К счастью, Луи Буйе, который еще не уехал из Руана в Париж, приезжает к нему в воскресенье в Круассе и поддерживает его в труде озаренного каторжника. Флобер читает ему то, что написал в течение недели. Вместе тщательно разбирают текст, строка за строкой. Впечатление Луи скорее благоприятное. После его отъезда Флобер будто немного воспрянул духом. Настоящую поддержку он находит и у Луизы. Она, кажется, со временем успокоилась. Он же не изменил своего взгляда на любовь, которую испытывает к ней. «За вас, которая любит меня, словно дерево ветер, – пишет он ей, – за вас, к кому в моем сердце живет глубокое и нежное чувство, волнующее и признательное, чувство, которое не умрет никогда; за тебя, дорогая женщина, которой я причинил столько горя, а мне хотелось бы дарить тебе только радость».[209] И еще: «Да, я люблю тебя, моя бедная Луиза. Мне хочется, чтобы твоя жизнь была светлой и легкой, усыпанной розами, радостной. Я люблю твое красивое, доброе, искреннее лицо, пожатие твоей руки, ощущение твоей кожи под моими губами. Если я суров с тобой, то, поверь, причина тому – печали, нервное напряжение и страшная апатия, которые мучат меня или целиком овладевают мною».[210]
Когда он устает жить отшельником, он едет в Париж повидаться с ней; останавливается в отеле, занимается с ней любовью и уезжает, успокоившись. Год назад она стала вдовой и теперь еще более свободна в своем выборе. У нее, впрочем, есть другие любовники помимо Флобера, и она не скрывает этого. А он отнюдь не ревнует. Такая позиция позволяет, на его взгляд, избежать опасности стать собственником. Он находит удобной жизнь вдали и отдельно от Луизы. Случается даже, что он – противник мещанских условностей – посылает скромные подарки своей любовнице: пресс-папье, флакончик сандалового масла, египетское колечко… Вернувшись в свою дыру, он перебирает в памяти счастливые мгновения, которые пережил с ней, однако никогда не торопится повторить свой подвиг. Воспоминаний, которые живут в нем, достаточно для того, чтобы вдохновлять его несколько недель: «Восемь дней назад в этот час я уходил от тебя, сгорая от любви. Как бежит время! Да, мы были счастливы, моя дорогая, дорогая подруга, я обожаю тебя».[211]

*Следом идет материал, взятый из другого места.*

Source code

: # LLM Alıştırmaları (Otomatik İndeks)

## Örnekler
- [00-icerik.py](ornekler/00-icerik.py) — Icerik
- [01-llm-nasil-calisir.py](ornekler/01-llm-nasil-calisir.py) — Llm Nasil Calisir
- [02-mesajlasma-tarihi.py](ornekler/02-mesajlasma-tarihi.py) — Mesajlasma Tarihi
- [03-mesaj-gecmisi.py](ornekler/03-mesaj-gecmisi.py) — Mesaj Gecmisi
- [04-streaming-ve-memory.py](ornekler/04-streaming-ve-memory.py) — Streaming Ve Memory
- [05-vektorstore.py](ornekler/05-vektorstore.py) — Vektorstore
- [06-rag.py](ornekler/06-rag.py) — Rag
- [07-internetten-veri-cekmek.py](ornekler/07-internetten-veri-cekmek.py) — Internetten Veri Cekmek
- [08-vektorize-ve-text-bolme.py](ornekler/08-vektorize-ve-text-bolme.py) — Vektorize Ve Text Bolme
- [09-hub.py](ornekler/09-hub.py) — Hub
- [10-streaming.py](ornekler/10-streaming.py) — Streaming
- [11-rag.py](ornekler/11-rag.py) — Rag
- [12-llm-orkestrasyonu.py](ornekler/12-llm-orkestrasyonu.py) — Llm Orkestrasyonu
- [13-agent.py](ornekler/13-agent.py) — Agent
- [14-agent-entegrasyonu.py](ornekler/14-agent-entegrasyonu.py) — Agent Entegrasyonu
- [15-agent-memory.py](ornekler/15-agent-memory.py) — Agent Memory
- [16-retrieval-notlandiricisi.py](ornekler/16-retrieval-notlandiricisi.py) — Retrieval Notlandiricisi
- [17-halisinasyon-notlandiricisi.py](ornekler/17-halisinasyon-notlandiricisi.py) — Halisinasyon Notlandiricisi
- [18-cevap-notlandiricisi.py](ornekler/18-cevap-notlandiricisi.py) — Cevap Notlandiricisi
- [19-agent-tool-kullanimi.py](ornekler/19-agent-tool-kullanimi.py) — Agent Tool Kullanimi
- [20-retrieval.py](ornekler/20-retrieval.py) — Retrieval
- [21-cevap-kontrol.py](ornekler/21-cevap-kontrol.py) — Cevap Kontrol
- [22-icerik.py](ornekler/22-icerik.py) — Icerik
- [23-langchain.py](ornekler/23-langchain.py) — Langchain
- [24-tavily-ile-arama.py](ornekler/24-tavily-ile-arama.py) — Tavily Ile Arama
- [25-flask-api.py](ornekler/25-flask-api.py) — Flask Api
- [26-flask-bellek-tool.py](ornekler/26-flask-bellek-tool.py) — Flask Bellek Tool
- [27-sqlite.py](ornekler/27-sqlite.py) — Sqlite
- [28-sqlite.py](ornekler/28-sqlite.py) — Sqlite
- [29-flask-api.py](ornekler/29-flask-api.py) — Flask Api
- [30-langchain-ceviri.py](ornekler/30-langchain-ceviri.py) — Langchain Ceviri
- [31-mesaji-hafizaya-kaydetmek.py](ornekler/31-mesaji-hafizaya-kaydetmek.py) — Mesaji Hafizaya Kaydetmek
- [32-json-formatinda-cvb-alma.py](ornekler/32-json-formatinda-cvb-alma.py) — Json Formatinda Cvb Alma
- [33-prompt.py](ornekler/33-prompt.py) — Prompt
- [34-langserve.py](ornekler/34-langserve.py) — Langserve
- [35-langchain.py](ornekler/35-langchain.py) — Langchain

Уверяя ее в своих чувствах, он не перестает повторять, что никогда ни одна женщина не заставит его забыть о работе. «Едва подумаю о тебе, как мной овладевает чувство нежности, – вновь пишет он ей. – Мои путешествия в Париж (а езжу я туда только из-за тебя) – словно оазисы в жизни, куда я прихожу напиться и стряхнуть на твои колени пыль своих трудов… Я не вижусь с тобой часто из-за целомудрия и из-за того, что эти встречи слишком волнуют меня. Наберись терпения, я стану твоим через какое-то время и надолго. Через год-полтора я сниму квартиру в Париже. Буду ездить туда чаще и в течение года стану проводить несколько месяцев кряду».[212]
Время от времени, как и раньше, он боится, как бы она не забеременела. Когда же решатся отплыть эти проклятые «Англичане»? При одной мысли о нежеланном потомстве он приходит в ярость: «Я очень волнуюсь за твоих Англичан, хотя мне упрекать себя, впрочем, не в чем (ты же меня упрекаешь всегда). У меня – сын! О нет, нет. Лучше околею в канаве под колесами омнибуса. Сама мысль о том, что я кому-то дам жизнь, заставляет выть в душе от адской злобы».[213] Но, к счастью, всякий раз это лишь ложная тревога. И каждый раз, узнав «хорошую новость», он ликует от радости: «Боже сохрани от соития, которое я никогда не повторяю из-за подобного страха… Я ел свою кровь, желая твоей».[214] Успокоившись, он с новой нежностью относится к Луизе. И позволяет даже себе (он, враг любых литературных отличий) поздравить ее с получением новой премии Французской академии. А так как в это время он находится в Париже, то соглашается присутствовать на торжественной церемонии вручения наград. Гром барабанов, зеленые мантии, светские похвалы. Эта официальная игра доставляет ему радость за любовницу, которая, кажется, ею увлечена, однако еще больше убеждает его в том, что ему следует держаться от нее подальше, если хочет сохранить свое благородство.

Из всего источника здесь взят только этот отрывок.